▸ Supplied information:

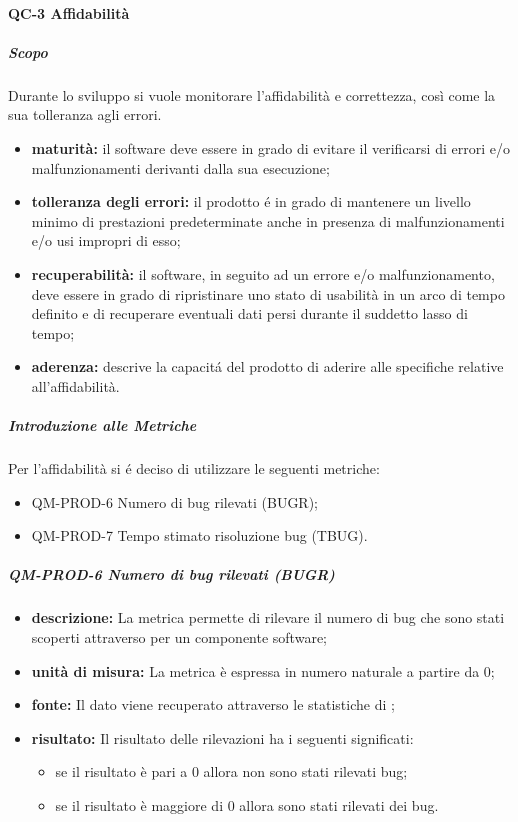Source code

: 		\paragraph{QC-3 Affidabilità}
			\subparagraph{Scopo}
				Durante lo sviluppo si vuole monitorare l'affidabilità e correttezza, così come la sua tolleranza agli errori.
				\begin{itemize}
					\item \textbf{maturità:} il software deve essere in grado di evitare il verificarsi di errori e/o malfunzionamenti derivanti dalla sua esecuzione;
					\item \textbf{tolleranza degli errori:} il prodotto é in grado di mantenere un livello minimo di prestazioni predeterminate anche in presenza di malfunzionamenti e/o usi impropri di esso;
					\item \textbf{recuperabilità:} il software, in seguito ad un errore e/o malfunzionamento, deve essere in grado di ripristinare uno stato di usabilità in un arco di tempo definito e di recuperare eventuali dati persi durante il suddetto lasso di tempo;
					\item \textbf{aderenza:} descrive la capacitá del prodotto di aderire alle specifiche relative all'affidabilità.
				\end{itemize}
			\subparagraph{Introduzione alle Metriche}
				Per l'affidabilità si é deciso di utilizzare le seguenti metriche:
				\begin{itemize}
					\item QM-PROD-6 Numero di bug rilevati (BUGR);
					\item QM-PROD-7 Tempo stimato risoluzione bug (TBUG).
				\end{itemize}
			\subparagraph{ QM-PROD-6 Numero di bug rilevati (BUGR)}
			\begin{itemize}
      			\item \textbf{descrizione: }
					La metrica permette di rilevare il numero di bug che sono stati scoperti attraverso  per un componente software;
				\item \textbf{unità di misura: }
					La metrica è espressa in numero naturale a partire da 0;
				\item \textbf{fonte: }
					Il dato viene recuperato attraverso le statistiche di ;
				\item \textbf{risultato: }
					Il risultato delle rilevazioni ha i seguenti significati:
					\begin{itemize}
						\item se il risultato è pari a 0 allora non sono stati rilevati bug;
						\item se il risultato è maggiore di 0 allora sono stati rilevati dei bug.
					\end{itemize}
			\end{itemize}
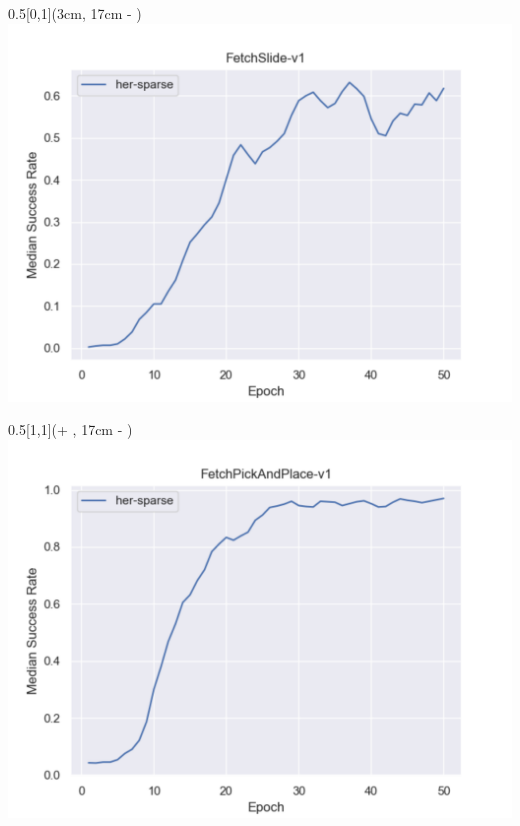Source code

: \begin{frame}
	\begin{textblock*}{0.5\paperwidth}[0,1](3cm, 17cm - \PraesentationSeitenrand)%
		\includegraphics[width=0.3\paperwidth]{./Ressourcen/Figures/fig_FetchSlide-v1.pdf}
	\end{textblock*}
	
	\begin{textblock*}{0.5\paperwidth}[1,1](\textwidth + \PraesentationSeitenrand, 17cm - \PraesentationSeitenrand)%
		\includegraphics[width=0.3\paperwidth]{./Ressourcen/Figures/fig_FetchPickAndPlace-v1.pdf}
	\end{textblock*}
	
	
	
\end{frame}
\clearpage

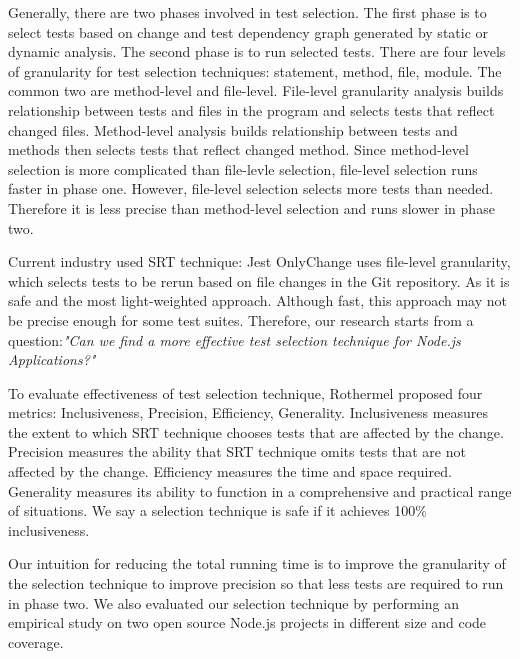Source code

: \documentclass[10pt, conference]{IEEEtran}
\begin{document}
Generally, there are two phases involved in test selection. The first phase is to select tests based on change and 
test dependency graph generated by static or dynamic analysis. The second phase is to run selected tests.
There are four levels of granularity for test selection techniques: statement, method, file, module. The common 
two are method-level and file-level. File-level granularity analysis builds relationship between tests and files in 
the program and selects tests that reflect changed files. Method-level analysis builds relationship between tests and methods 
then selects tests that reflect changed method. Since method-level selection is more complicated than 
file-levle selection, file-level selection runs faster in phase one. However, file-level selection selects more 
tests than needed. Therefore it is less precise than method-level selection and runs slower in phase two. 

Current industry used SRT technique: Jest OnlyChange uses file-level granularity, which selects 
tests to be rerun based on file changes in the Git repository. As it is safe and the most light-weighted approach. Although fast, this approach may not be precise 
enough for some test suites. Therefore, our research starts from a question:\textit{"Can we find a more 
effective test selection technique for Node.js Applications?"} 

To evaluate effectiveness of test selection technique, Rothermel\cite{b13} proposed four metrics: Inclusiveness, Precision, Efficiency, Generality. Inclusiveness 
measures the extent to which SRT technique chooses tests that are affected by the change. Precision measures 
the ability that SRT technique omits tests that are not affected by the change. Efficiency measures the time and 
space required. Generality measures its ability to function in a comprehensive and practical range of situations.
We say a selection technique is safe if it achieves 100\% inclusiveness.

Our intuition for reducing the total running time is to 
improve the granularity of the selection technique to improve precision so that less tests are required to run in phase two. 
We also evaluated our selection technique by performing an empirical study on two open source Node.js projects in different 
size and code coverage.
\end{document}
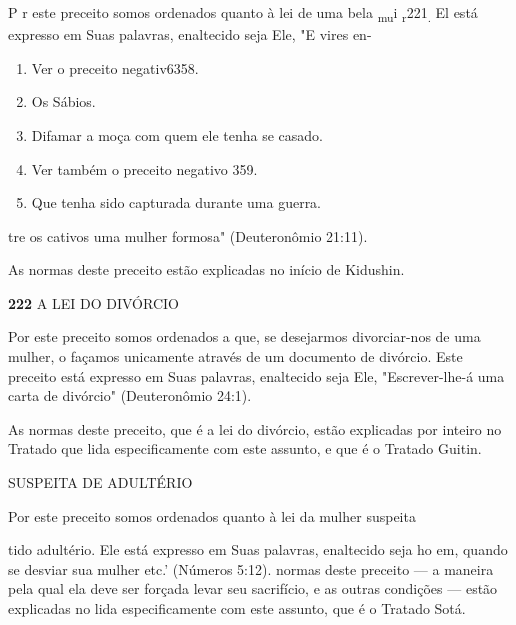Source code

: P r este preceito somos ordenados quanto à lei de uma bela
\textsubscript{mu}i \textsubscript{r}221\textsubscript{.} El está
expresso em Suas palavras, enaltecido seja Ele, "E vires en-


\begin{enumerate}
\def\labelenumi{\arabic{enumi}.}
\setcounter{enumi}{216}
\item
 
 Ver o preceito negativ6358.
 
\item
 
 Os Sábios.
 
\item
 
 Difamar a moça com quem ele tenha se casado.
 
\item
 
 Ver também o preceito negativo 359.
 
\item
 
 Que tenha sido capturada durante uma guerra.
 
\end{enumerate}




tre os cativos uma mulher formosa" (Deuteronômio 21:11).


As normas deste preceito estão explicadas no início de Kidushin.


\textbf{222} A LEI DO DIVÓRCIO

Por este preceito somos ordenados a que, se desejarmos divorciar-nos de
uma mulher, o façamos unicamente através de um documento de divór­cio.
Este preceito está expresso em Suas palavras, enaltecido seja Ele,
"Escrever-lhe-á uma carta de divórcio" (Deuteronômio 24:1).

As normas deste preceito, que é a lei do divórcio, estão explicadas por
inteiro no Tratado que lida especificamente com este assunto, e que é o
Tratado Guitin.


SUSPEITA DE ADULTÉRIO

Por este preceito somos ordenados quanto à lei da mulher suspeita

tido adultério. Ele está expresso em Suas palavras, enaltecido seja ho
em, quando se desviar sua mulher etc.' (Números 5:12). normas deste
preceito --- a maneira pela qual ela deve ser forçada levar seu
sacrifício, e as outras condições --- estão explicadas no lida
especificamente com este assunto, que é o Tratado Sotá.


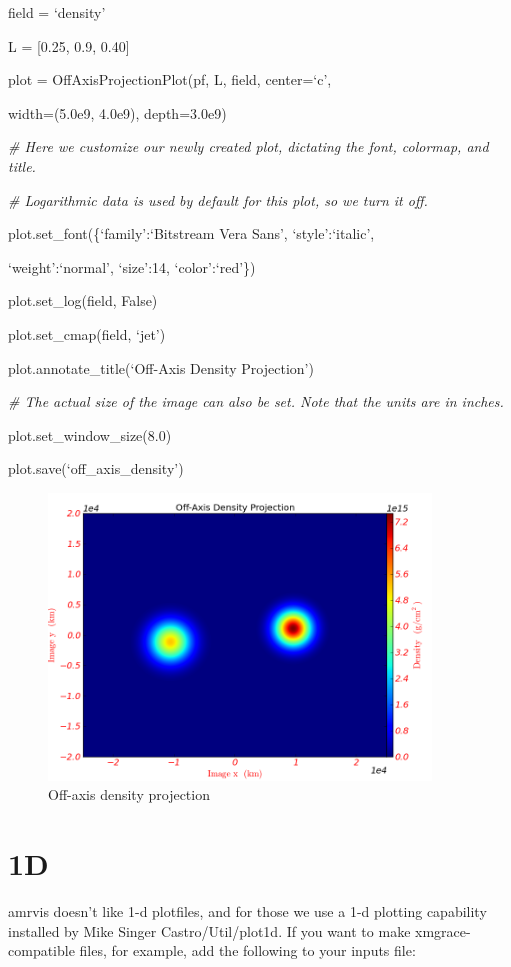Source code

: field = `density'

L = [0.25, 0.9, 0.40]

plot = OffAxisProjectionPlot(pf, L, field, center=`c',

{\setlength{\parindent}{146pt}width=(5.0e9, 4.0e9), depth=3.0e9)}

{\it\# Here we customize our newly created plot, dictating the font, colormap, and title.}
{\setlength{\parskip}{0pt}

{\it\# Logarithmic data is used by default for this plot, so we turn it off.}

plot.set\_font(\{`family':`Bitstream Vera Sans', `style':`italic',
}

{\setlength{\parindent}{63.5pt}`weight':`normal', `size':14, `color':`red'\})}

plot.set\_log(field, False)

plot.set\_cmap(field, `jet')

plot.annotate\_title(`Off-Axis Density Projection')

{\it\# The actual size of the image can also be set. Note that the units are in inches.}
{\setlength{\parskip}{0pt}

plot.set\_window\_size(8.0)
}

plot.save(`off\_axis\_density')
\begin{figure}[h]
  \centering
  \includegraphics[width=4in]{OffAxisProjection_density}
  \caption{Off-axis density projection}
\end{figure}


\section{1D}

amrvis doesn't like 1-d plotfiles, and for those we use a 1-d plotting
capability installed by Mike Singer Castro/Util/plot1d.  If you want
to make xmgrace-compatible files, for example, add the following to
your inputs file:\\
---
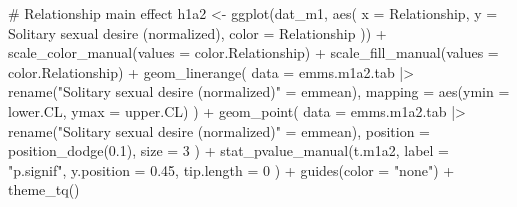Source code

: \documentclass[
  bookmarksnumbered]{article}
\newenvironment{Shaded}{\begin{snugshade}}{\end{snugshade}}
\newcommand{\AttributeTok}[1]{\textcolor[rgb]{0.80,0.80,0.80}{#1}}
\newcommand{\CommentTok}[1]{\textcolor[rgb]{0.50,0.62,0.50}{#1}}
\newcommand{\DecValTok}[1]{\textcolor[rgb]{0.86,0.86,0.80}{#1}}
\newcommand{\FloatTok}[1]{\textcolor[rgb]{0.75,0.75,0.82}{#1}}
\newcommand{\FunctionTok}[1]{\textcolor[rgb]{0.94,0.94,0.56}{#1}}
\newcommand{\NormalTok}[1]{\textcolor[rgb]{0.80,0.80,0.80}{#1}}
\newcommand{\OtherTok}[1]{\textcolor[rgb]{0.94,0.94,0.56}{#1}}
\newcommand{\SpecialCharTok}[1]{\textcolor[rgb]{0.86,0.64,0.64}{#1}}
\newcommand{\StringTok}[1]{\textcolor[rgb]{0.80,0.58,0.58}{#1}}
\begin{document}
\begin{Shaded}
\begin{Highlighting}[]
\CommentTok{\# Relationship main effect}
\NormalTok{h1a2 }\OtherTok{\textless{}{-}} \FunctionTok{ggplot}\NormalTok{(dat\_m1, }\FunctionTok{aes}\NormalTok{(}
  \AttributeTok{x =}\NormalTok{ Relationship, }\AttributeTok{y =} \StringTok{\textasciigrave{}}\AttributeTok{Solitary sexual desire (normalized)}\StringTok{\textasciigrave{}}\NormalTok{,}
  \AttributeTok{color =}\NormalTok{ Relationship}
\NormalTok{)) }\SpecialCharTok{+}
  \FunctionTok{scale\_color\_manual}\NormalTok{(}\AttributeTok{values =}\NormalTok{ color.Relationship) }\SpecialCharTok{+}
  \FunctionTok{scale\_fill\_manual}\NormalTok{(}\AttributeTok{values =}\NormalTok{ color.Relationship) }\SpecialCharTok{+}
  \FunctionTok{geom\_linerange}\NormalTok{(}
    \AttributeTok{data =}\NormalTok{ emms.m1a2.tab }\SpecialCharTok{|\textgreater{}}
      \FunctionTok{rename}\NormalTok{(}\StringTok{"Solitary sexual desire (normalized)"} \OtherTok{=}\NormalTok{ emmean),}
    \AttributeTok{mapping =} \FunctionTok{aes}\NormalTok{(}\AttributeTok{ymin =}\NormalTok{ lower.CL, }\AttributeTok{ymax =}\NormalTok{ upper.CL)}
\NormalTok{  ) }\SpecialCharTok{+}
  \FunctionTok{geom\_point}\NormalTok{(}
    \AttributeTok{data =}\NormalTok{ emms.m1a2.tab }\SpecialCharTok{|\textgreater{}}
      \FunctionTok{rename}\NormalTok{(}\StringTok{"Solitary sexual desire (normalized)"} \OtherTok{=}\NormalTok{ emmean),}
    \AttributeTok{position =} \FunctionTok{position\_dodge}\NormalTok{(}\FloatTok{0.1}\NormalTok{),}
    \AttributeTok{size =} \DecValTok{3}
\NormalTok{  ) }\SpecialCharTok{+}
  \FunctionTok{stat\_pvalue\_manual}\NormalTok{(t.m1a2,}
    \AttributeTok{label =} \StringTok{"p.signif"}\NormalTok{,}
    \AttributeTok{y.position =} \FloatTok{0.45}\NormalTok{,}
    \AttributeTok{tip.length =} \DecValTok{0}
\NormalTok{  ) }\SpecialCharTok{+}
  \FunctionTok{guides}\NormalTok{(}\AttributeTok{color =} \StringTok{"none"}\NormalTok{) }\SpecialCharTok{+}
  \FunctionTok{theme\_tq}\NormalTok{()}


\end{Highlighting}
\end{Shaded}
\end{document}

▸ Goal of the exercise:
Nothing but the lines with "position" should be returned, copied from the entries above.

▸ Output for this exercise:
    \AttributeTok{position =} \FunctionTok{position\_dodge}\NormalTok{(}\FloatTok{0.1}\NormalTok{),}
    \AttributeTok{y.position =} \FloatTok{0.45}\NormalTok{,}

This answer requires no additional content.